Mel Spath winning the National Road Race Championships in June. She is named on the Irish team for next month's An Post Rás na mBan. Mary Costelloe, seen here taking bronze in the title race, is also on the team. (Photo: www.blackumbrellaphotography.com)
Cycling Ireland has unveiled perhaps the strongest ever national women’s team for next month’s An Post Rás na mBan.
The line-up includes a World Championships medallist, two US-based professionals, a sprinter in good form and a rider who has been one of the best women on the home scene in recent years.
The two US-based pros are National Road Race Champion Mel Spath and former national champion Olivia Dillon.
Spath converted from mountain biking to the road just a couple of seasons ago and in June in Carlingford, Co Louth, she retained the national road crown she had lifted 12 months earlier in Clonmel, Co Tipperary.
Since winning the title last year she has secured a place on the US-based Team TIBCO pro squad and has spent the season to date riding in the US and further afield earning her pro spurs.
She is currently home in Ireland and last weekend underlined her level of progression since turning pro by winning the opening stage of the Ballinrobe Two Day, before holding her own to finish second overall and taking the points and mountains classifications.
Meanwhile, Olivia Dillon has been riding in the US for a number of years and now races in the colours of Now & Novartis for MS. As a former national title holder and winner of Rás na mBan in 2010 and 2011, she is the most experienced road rider of the Irish in the race.
She has been in good form of late and a couple of weeks ago finished 3rd in the San Rafael Twilight Bike Race featuring some of the top US-based pro women.
Apart from Dillon and Spath in the Irish team for the five-day, six stage, race in Co Clare next month are Caroline Ryan, Anne Dalton and Mary Costelloe.
Ryan has the best palmares of any Irish female rider in the modern era, though is a track specialist rather than a pure road racer. She is the reigning National Time Trial Champion and multi national track champion, is the current World No 1 in the individual pursuit and won a bronze medal in the points race at the World Track Championships last season.
The Kildare based member of the Garda did not medal at the National Road Race Championships in June, but she rode a very aggressive race in trying to split the field and looked one of the very strongest. Ultimately, the title being decided in a bunch sprint did not suit her.
Ryan, a former international rower, is capable of winning any of the stages in Co Clare next month and the overall, and with a team time trial stage to be contested she will be vital to the Irish team’s efforts.
It is a pity for Ryan that there is no individual time trial, though she has the legs to make the best of whatever terrain is thrown at her.

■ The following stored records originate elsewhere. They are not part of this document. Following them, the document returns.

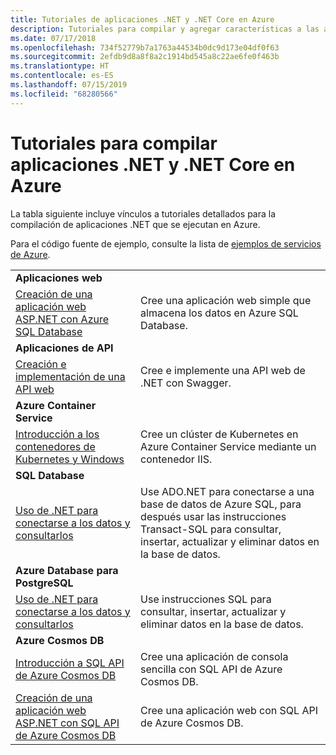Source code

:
 ```yaml
---
title: Tutoriales de aplicaciones .NET y .NET Core en Azure
description: Tutoriales para compilar y agregar características a las aplicaciones móviles y web mediante servicios de Azure y .NET, .NET Core, ASP.NET, y ASP.NET Core.
ms.date: 07/17/2018
ms.openlocfilehash: 734f52779b7a1763a44534b0dc9d173e04df0f63
ms.sourcegitcommit: 2efdb9d8a8f8a2c1914bd545a8c22ae6fe0f463b
ms.translationtype: HT
ms.contentlocale: es-ES
ms.lasthandoff: 07/15/2019
ms.locfileid: "68280566"
---
```

# <a name="tutorials-for-building-net-and-net-core-apps-in-azure"></a>Tutoriales para compilar aplicaciones .NET y .NET Core en Azure

La tabla siguiente incluye vínculos a tutoriales detallados para la compilación de aplicaciones .NET que se ejecutan en Azure.

Para el código fuente de ejemplo, consulte la lista de [ejemplos de servicios de Azure](https://azure.microsoft.com/resources/samples/?platform=dotnet&sort=2).

| | |
|---|---|
| **Aplicaciones web**||
| [Creación de una aplicación web ASP.NET con Azure SQL Database][1] | Cree una aplicación web simple que almacena los datos en Azure SQL Database. |
| **Aplicaciones de API**||
| [Creación e implementación de una API web][3] | Cree e implemente una API web de .NET con Swagger. | 
| **Azure Container Service** ||
| [Introducción a los contenedores de Kubernetes y Windows][4] | Cree un clúster de Kubernetes en Azure Container Service mediante un contenedor IIS.
| **SQL Database** ||
| [Uso de .NET para conectarse a los datos y consultarlos][5] | Use ADO.NET para conectarse a una base de datos de Azure SQL, para después usar las instrucciones Transact-SQL para consultar, insertar, actualizar y eliminar datos en la base de datos. | 
| **Azure Database para PostgreSQL** ||
| [Uso de .NET para conectarse a los datos y consultarlos][6] | Use instrucciones SQL para consultar, insertar, actualizar y eliminar datos en la base de datos. |
| **Azure Cosmos DB** ||
| [Introducción a SQL API de Azure Cosmos DB][7] | Cree una aplicación de consola sencilla con SQL API de Azure Cosmos DB. |
| [Creación de una aplicación web ASP.NET con SQL API de Azure Cosmos DB][8] | Cree una aplicación web con SQL API de Azure Cosmos DB. |

[1]: /azure/app-service-web/app-service-web-tutorial-dotnet-sqldatabase
[2]: /azure/cosmos-db/sql-api-dotnet-application
[3]: /azure/app-service-api/app-service-api-dotnet-get-started
[4]: /azure/container-service/container-service-kubernetes-windows-walkthrough
[5]: /azure/sql-database/sql-database-connect-query-dotnet
[6]: /azure/postgresql/connect-csharp
[7]: /azure/cosmos-db/sql-api-get-started
[8]: /azure/cosmos-db/sql-api-dotnet-application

Mary Costelloe is perhaps the least known of the Irish team, but she has a very impressive record for one still so young and for stickybottle’s money she could be the surprise package of next month’s race.

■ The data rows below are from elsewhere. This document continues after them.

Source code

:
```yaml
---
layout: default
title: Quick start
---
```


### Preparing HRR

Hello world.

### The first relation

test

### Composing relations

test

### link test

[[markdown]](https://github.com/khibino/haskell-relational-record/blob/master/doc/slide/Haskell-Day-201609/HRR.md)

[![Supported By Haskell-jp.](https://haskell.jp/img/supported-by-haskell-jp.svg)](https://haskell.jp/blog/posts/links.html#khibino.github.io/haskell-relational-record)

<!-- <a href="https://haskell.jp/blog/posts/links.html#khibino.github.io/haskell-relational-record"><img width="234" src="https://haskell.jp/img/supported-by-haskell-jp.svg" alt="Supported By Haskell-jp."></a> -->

She has 4th and 5th places to her name at the scratch race and points race in the European Junior Track Championships from a few seasons back and showed she has been in very good form of late by taking bronze in the National Road Race Championships in June; her second time to podium in that race having also taken bronze in 2009.
Costelloe, based in Pennsylvania, the weekend before last took 10th place in the Prudential Ride London Criterium; one of her very best results ever on the road.
That ride underlines her ability to mix it with very strong riders and suggests a lack of fear in robust finales and also a very handy finishing kick; all of which could bring her stage wins if she gets a bit of luck in Co Clare.
Completing the Irish line-up is Anne Dalton, a member of the new DID Electrical women’s racing team. Dalton is now one of the very strongest riders on the home scene. She won the National League this year in a season when the fields were bigger and stronger than ever before.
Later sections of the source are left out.